Ask HN: Where to learn about driving engineering change in large organizations? - greymalik
I’ve helped establish best practices and healthy engineering cultures in greenfield scenarios, when I was the first technical hire in an early stage environment. I’ve also come into a small company with significant technical debt and introduced changes to the engineering practice in ways that were embraced by the legacy team. But I’ve never had the chance to reform engineering practices and culture at a very large organization, I’m considering it as a path for professional growth, and I’m looking for ways to learn more about doing it before I dive into the deep end.<p>I’m talking about a software company with dozens or even hundreds of engineers, with large amounts of technical debt, that has a giant, monolithic codebase that’s highly-coupled and poorly tested, a release process that is slow and brittle. And in this scenario, I either lack the authority to dictate global change or I think that an authoritarian approach would be inappropriate and ineffective, or I have no authority at all and have to drive change locally, from the bottom up.<p>If I didn’t know a lot about what best practices were, I’d be reading things like Clean Code. If I didn’t know a lot about strategies for approaching technical debt, I’d be reading things like  Working Effective with Legacy Code. If I didn’t know a lot about leading a small team in general, I’d be reading things like Radical Candor. But none of those quite capture the problem I’m describing.<p>Can HN recommend any books, blogs, videos, podcasts, personalities I should be looking at?
======
codingdave
> I’m talking about a software company with dozens or even hundreds of
> engineers, with large amounts of technical debt, that has a giant,
> monolithic codebase that’s highly-coupled and poorly tested, a release
> process that is slow and brittle.

I think you may have a flawed view of large software organizations. While I'm
sure some companies exist that match the above description, I've more
typically seen numerous siloed teams, with their own codebases, with both
loose and tight coupling to other teams, with a variety of processes, and
therefore a variety of quality around the teams.

So it is not as simple as just picking a universal pain point and
transitioning to a new process. It is about understanding the drivers and
history that got each team to where they are, picking apart which of those
drivers is still relevant, and looking for shared pain points between teams
that are now open to change due to changes in the business since things were
set up.

Because of this, I'd focus less on the technical side, and more on
communications and business, as those are the rabbit holes you'll need to go
down to build consensus from multiple teams to mutually move to a better
place.

------
acesubido
For personalities try Jason Friedman. Martin Fowler's Refactoring is a nice
read too.

But personally, I'd like to ask what business goal are we looking to solve?
Because regardless of how murky a codebase can be, if that codebase keeps
hitting a business goal, then we really can't drive a change in practices.

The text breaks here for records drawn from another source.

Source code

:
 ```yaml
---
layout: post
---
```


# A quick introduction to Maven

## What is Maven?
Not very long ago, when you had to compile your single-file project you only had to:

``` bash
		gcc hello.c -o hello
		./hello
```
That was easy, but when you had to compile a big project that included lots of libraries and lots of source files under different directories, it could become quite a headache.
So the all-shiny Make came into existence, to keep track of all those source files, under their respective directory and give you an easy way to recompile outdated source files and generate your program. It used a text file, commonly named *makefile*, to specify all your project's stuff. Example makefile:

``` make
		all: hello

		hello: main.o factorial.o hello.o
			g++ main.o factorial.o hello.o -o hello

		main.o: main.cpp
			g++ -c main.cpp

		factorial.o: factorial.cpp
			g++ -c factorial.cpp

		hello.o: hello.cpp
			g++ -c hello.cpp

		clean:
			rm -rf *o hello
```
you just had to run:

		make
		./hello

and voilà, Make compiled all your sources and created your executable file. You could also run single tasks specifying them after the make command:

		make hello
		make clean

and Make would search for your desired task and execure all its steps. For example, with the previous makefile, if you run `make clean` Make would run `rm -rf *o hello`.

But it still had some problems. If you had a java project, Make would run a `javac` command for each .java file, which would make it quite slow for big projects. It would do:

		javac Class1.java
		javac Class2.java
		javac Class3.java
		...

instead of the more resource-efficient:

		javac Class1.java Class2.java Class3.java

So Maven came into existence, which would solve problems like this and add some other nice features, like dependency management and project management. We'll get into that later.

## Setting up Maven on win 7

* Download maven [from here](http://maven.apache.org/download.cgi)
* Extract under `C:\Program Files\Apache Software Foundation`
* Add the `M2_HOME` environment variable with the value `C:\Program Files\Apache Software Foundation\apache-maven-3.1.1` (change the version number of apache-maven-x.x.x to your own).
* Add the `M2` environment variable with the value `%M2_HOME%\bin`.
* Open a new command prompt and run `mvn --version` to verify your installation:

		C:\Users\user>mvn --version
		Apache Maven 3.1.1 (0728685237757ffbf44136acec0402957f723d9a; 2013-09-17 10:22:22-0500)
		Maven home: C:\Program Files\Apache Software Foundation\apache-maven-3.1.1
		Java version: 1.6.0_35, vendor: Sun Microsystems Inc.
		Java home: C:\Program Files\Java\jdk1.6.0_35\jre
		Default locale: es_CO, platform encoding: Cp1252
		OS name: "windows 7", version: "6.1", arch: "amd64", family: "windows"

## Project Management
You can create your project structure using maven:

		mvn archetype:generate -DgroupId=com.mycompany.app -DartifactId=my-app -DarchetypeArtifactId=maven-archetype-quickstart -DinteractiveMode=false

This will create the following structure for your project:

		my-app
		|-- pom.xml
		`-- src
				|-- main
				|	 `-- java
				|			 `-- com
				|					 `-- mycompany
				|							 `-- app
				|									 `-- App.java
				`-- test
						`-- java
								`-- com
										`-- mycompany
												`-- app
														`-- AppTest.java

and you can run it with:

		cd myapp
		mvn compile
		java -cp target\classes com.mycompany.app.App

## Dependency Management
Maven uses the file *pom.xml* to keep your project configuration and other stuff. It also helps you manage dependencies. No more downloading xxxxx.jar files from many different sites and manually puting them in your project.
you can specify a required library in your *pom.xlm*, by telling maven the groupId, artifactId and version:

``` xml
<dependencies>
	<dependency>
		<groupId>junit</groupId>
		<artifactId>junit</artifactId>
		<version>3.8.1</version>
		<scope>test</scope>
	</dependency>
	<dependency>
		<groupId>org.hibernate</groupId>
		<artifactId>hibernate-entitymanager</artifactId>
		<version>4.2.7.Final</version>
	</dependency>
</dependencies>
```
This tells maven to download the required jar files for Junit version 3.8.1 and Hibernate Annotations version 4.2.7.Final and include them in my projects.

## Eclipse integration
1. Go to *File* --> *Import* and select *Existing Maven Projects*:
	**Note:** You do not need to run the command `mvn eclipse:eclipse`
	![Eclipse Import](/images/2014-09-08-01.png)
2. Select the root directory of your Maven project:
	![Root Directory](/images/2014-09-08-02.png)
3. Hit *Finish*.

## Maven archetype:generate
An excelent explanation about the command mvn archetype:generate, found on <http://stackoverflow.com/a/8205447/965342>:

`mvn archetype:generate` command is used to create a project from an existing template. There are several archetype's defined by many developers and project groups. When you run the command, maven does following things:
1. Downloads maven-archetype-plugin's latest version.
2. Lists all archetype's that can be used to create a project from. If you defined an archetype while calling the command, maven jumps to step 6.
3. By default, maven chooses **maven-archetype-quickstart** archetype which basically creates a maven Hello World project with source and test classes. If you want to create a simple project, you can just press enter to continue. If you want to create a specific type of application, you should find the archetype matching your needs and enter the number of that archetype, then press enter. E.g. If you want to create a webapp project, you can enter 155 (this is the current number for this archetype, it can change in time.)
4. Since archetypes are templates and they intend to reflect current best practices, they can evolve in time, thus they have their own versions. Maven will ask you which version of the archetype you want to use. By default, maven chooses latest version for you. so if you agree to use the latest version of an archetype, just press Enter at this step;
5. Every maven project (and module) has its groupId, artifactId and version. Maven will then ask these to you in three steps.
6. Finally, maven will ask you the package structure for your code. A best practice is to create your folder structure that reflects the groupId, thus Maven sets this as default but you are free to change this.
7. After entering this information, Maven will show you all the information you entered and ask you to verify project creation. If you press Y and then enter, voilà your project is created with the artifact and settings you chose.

So, we first present business goals. Here's a few examples:

If the business goal is to give better estimates for fulfilling custom
features faster, then testing would be the first in the list. Not even the
release process. Tests lessens cognitive load for developers when they're
asked "how long can we make this feature?". They'll have an idea that it'll
probably break a bunch of services, etc. a.) If you're in leadership, ask for
tests when people make a PR. b.) If you're not in leadership, look for the
smallest part of the monolith. Write 1 integration test, add a CI integration,
put it in a PR. Co-workers would probably like that.

If the business goal is to give better SLA's (turn around time for addressing
breaking bugs, scaling better), then the release process would come first.

Regarding technical debt: One way to address technical debt is to slowly
address it by folding in the effort of cleaning and refactoring inside a
feature request. ex: making a new form about 2FA takes 3 days, but you can say
7 and explain that we'll setup a CI test build, then hit and address some debt
regarding User Authentication along the way.

It'll introduce as a "Clean As You Go" culture in the legacy engineering team,
which will pay off in the long-run instead of having a huge amount of time
just dedicated to addressing technical debt.

The danger of separating "address technical debt" as a separate effort is it
sometimes results into some unnecessary abstractions and over-refactoring:
i.e. trying to make certain things too generic, bordering on building a
framework.

But then again, if the business goal was to make a framework for a business
goal (maybe something the bizdev can sell), then it can definitely be made as
a separate effort. Otherwise, it'll be seen in the bizdev as someone just
"playing" around with tech.

------
d44m
I'd suggest you start with identifying and quantifying the areas of
improvement. Tools to analyze code quality, unit test coverage and defect
leakage could give a sense of what the problem areas are. From there, you can
build a consensus on the to-be state. This apprach would shine light on the
relevant problems and would reduce resistance.

------
_ah
This isn't quite what you're looking for, but you may find some inspiration in
The Phoenix Project (Gene Kim, George Spafford, Kevin Behr).